Matching food to wine or wine to food? Well normally I decide what I want to eat and then I think about what wine might go with it. I’m no expert at all,I stick mostly to ‘standard’ rules and also to wines I like. Occasionally I’ll go a bit off-piste,or someone will introduce me to something different,then I’ll revise my rules a bit. But its always the food first and the wine second.
In the last few weeks there’s been chance to turn this on its head. Try the wine and then wonder what to eat with it. Maybe if you have an extensive cellar this is a game you can play regularly….
“Darling I’ve found another bottle of that Puligny-Montrachet 1978 stuff,do you think it would be best with ……”.
These weren’t quite those kind of chances. Instead they were regular priced wines looking for new partners.

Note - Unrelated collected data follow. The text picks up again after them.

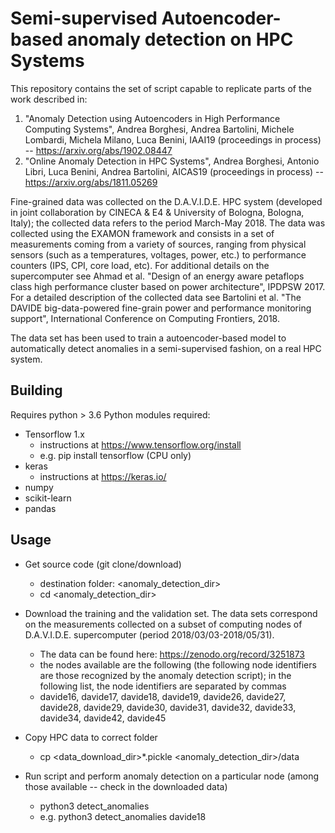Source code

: # Semi-supervised Autoencoder-based anomaly detection on HPC Systems
This repository contains the set of script capable to replicate parts of the
work described in:
1) "Anomaly Detection using Autoencoders in High Performance Computing Systems",
Andrea Borghesi, Andrea Bartolini, Michele Lombardi, Michela Milano, Luca
Benini, IAAI19 (proceedings in process) -- https://arxiv.org/abs/1902.08447
2) "Online Anomaly Detection in HPC Systems", Andrea Borghesi, Antonio Libri,
Luca Benini, Andrea Bartolini, AICAS19 (proceedings in process) --
https://arxiv.org/abs/1811.05269

Fine-grained data was collected on the D.A.V.I.D.E. HPC system (developed in
joint collaboration by CINECA & E4 & University of Bologna, Bologna, Italy); the
collected data refers to the period March-May 2018.
The data was collected using the EXAMON framework and consists in a set of
measurements coming from a variety of sources, ranging from physical sensors
(such as a temperatures, voltages, power, etc.) to performance counters (IPS,
CPI, core load, etc).
For additional details on the supercomputer see Ahmad et al. "Design of an
energy aware petaflops class high performance cluster based on power
architecture", IPDPSW 2017. 
For a detailed description of the collected data see Bartolini et al. "The
DAVIDE big-data-powered fine-grain power and performance monitoring support",
International Conference on Computing Frontiers, 2018.

The data set has been used to train a autoencoder-based model to automatically
detect anomalies in a semi-supervised fashion, on a real HPC system.

## Building
Requires python > 3.6
Python modules required:
* Tensorflow 1.x
    - instructions at https://www.tensorflow.org/install
    - e.g. pip install tensorflow (CPU only)
* keras 
    - instructions at https://keras.io/
* numpy
* scikit-learn
* pandas

## Usage
* Get source code (git clone/download) 
    - destination folder: <anomaly_detection_dir>
    - cd <anomaly_detection_dir>

* Download the training and the validation set. The data sets correspond on the
  measurements collected on a subset of computing nodes of D.A.V.I.D.E.
supercomputer (period 2018/03/03-2018/05/31). 
    - The data can be found here: https://zenodo.org/record/3251873
    - the nodes available are the following (the following node identifiers are
      those recognized by the anomaly detection script); in the following list,
the node identifiers are separated by commas
    - davide16, davide17, davide18, davide19, davide26, davide27, davide28,
      davide29, davide30, davide31, davide32, davide33, davide34, davide42,
davide45

* Copy HPC data to correct folder
    - cp <data_download_dir>*.pickle <anomaly_detection_dir>/data

* Run script and perform anomaly detection on a particular node (among those
  available -- check in the downloaded data)
    - python3 detect_anomalies <node>
    - e.g. python3 detect_anomalies davide18



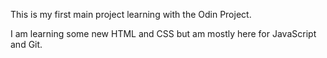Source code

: This is my first main project learning with the Odin Project.

I am learning some new HTML and CSS but am mostly here for JavaScript and Git.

First there was the Casillero cook off,great fun,great recipes and finding out that a wine I probably wouldn’t have looked at (I often avoid big brand names) was actually eminently drinkable. And now Niamh over at Eat Like a Girl is luring us with the possibility of prizes to try our hands at matching prosecco to food. Specifically Bisol Jeio prosecco and a chance to eat at the chefs table at Trinity.
Prosecco isn’t something I know much about and tempted by the possibility of a free tasting to help inspire food choices I popped over to Niamh’s (almost an institution) stall at Covent Garden on Thursday to see the lie of the land. I had a chat with Niamh about doing the stalls (hard work,great fun) and sipped the prosecco. Pears,peaches,off dry – but what to make to go with it. In my books prosecco,like most sparkling wine,makes a lovely aperitif but its maybe not quite so easy to have with food.

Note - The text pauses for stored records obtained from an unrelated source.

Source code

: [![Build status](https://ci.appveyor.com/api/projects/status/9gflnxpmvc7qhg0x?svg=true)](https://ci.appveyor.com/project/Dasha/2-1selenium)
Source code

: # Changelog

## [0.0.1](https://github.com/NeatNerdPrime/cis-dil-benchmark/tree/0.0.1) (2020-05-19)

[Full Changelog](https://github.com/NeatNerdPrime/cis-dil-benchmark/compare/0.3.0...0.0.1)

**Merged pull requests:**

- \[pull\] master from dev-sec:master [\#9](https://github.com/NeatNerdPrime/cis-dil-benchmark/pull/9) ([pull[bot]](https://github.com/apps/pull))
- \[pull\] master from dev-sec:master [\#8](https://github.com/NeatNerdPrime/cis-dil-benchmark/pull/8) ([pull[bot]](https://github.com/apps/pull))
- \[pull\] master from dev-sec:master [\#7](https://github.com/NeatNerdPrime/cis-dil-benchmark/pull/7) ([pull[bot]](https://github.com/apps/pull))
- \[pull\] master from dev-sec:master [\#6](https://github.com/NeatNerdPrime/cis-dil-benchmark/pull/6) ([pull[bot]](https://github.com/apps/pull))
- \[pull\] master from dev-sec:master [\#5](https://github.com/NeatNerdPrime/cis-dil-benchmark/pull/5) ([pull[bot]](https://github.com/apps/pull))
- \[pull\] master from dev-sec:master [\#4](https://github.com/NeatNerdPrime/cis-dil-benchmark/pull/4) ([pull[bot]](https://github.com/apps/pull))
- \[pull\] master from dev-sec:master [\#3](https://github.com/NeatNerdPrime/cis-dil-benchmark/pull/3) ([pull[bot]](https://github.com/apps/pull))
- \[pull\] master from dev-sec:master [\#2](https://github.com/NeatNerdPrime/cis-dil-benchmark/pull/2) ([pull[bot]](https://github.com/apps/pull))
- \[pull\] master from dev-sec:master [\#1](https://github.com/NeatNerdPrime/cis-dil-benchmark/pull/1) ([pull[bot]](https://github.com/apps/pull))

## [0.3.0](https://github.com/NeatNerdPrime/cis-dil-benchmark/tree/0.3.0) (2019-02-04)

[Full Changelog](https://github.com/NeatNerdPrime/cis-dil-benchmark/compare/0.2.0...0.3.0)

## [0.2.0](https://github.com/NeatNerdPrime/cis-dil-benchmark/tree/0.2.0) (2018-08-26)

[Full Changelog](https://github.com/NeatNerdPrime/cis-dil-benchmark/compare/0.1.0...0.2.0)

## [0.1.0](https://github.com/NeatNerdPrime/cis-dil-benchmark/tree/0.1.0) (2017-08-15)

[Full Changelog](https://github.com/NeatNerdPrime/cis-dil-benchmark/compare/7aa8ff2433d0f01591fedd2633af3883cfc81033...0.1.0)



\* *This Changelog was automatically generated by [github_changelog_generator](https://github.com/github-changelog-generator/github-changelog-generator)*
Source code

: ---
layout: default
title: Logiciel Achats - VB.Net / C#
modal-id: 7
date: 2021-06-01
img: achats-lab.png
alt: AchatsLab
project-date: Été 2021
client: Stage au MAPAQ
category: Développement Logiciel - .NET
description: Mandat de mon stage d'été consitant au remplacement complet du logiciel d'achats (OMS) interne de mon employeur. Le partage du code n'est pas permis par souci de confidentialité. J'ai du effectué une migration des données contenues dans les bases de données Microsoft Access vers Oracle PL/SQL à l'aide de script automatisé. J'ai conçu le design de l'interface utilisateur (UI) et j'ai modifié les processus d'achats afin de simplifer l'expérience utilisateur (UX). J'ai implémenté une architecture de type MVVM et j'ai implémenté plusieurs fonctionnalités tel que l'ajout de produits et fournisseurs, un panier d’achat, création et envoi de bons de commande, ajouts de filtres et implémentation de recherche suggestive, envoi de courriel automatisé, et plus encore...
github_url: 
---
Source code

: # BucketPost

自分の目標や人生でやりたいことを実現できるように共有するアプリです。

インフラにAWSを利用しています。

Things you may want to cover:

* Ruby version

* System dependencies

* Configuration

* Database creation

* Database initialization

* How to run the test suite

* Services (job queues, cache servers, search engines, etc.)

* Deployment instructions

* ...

A little bit of googling and reading and a few thought came to mind…..pears…well they go well in salads with blue cheese and often walnuts. Pears and peaches…sometimes served with air-dried hams. A sweetish fruit and salty theme was emerging. I’d also got a hankering for something autumnal,earthy…

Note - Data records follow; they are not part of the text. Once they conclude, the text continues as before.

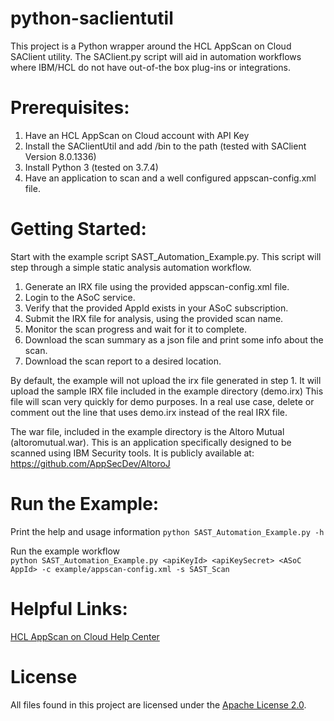 # python-saclientutil
This project is a Python wrapper around the HCL AppScan on Cloud SAClient utility.
The SAClient.py script will aid in automation workflows where IBM/HCL do not have out-of-the box plug-ins or integrations.

# Prerequisites: 
  1. Have an HCL AppScan on Cloud account with API Key
  2. Install the SAClientUtil and add /bin to the path (tested with SAClient Version 8.0.1336)
  3. Install Python 3 (tested on 3.7.4)
  4. Have an application to scan and a well configured appscan-config.xml file.
 
# Getting Started:

Start with the example script SAST_Automation_Example.py. This script will step through a simple static analysis automation workflow.
  1. Generate an IRX file using the provided appscan-config.xml file.
  2. Login to the ASoC service.
  3. Verify that the provided AppId exists in your ASoC subscription.
  4. Submit the IRX file for analysis, using the provided scan name.
  5. Monitor the scan progress and wait for it to complete.
  6. Download the scan summary as a json file and print some info about the scan.
  7. Download the scan report to a desired location.

By default, the example will not upload the irx file generated in step 1. It will upload the sample IRX file included in the example directory (demo.irx)
This file will scan very quickly for demo purposes. In a real use case, delete or comment out the line that uses demo.irx instead of the real IRX file.

The war file, included in the example directory is the Altoro Mutual (altoromutual.war). This is an application specifically designed to be scanned using IBM Security tools. It is publicly available at:  
<https://github.com/AppSecDev/AltoroJ>

# Run the Example:  
Print the help and usage information
`python SAST_Automation_Example.py -h`  
  
Run the example workflow  
`python SAST_Automation_Example.py <apiKeyId> <apiKeySecret> <ASoC AppId> -c example/appscan-config.xml -s SAST_Scan`  


# Helpful Links:  
[HCL AppScan on Cloud Help Center](https://help.hcltechsw.com/appscan/ASoC/Welcome.html)  
	
# License

All files found in this project are licensed under the [Apache License 2.0](LICENSE).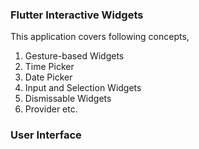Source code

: ### Flutter Interactive Widgets
This application covers following concepts,
1. Gesture-based Widgets
2. Time Picker
3. Date Picker
4. Input and Selection Widgets
5. Dismissable Widgets
6. Provider etc.

### User Interface
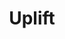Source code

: ---
pid: ls23
title: Uplift
location_transcription: Public place
coordinates: "[-75.170624266599, 39.957892199844]"
zipcode: '19103'
gen_neighborhood: Center City
neighborhood: Rittenhouse Square,Avenue of The Arts,Logan Square,Fitler Square
outside_phl: 
age: '58'
age_range: 50-59
instagram: 
image_file_name: ls_23.jpg
proposal_transcription: people of all races, faiths, creed, etc. Holding each other
  up to the sky & looking up. Shape could be like a pyramid of people
topic: Unity,Uplifting
topic_summary: 0, 0
type: Sculpture Statue
keywords_other: 
credit: Margaret Jones
image_labels: 
twitter: 
facebook: 
permalink: "/monuments/ls23/"
layout: item-page
---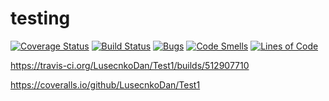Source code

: # testing

[![Coverage Status](https://coveralls.io/repos/github/lusecnkodan/Test1/badge.svg?branch=master)](https://coveralls.io/github/LusecnkoDan/Test1?branch=master)
[![Build Status](https://travis-ci.org/LusecnkoDan/Test1.svg?branch=master)](https://travis-ci.org/LusecnkoDan/Test1)
[![Bugs](https://sonarcloud.io/api/project_badges/measure?project=LusecnkoDan_Test1&metric=bugs)](https://sonarcloud.io/dashboard?id=LusecnkoDan_Test1)
[![Code Smells](https://sonarcloud.io/api/project_badges/measure?project=LusecnkoDan_Test1&metric=code_smells)](https://sonarcloud.io/dashboard?id=LusecnkoDan_Test1)
[![Lines of Code](https://sonarcloud.io/api/project_badges/measure?project=LusecnkoDan_Test1&metric=ncloc)](https://sonarcloud.io/dashboard?id=LusecnkoDan_Test1)




https://travis-ci.org/LusecnkoDan/Test1/builds/512907710

https://coveralls.io/github/LusecnkoDan/Test1

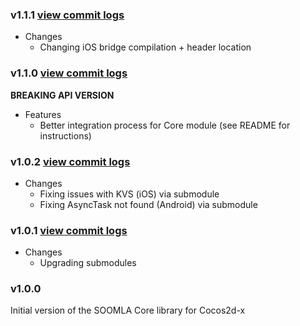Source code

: ### v1.1.1 [view commit logs](https://github.com/soomla/soomla-cocos2dx-core/compare/v1.1.0...v1.1.1)

* Changes
  * Changing iOS bridge compilation + header location

### v1.1.0 [view commit logs](https://github.com/soomla/soomla-cocos2dx-core/compare/v1.0.2...v1.1.0)

**BREAKING API VERSION**

* Features
  * Better integration process for Core module (see README for instructions)

### v1.0.2 [view commit logs](https://github.com/soomla/soomla-cocos2dx-core/compare/v1.0.1...v1.0.2)

* Changes
  * Fixing issues with KVS (iOS) via submodule
  * Fixing AsyncTask not found (Android) via submodule

### v1.0.1 [view commit logs](https://github.com/soomla/soomla-cocos2dx-core/compare/v1.0.0...v1.0.1)

* Changes
  * Upgrading submodules

### v1.0.0

Initial version of the SOOMLA Core library for Cocos2d-x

On the day I decided to experiment my husband turned out to be having beer in Bath,that’s the town in Avon and glass after glass of hoppy malty brown liquid,rather than any other beer/bath combination that might spring to mind. This meant that I had been abandoned/left to my own devices/was delighting in the perfect moment to do exactly as I wanted* (please delete as applicable). This was fortuitous,mostly he’s not a fan of sparkling wines,of blue cheese,or sweet/tart combinations and that’s right where I was heading.
Off to purloin ingredients from the local,erm,(super)market to combine with some goodies I already had in the fridge. I was aiming for English meets Italian. Italian wine,English inspired dish. This is where I ended up:
Goodshoeday’s autumnal sort of salad (for 2 people as a light meal or starter)
6 small beetroots
½ small squash
2tsp salsa di mostarda (I actually used some of the sweet pickle juices from my pickled cherry plums)
extra virgin cold pressed rapeseed oil (I like Hill Farm – and no they haven’t sent me any for free)
Blacksticks Blue cheese
Smoked cured ham (I used Richard Woodhall Black Combe Ham)
¼ savoy cabbage
Roast the beets in their skins for 1*1 ½ hours at R6/200C covered in foil. Top and tail,peeland cut into quarters (remember to wear rubber gloves),and keep war
Peel and core the squash and cut into small chunks. Roast in rapeseed oil for 40 minutes at R6/200C.
Shred the cabbage fairly coarsely and steam for 3-4 minutes so it retains some crunch.
Toss the beetroot and squash in the salsa di mostarda and some rapeseed oil.
Arrange 3 slices of ham on each plate with a gap in the centre. Pile the steamed cabbage in the middle then add beetroot and squash,add slivers of cheese and serve.
It was delicious though I have no idea whether it goes with prosecco of any type let alone the Bisol Jeio – the supermarket was clean out of prosecco all the other bloggers must have got their first.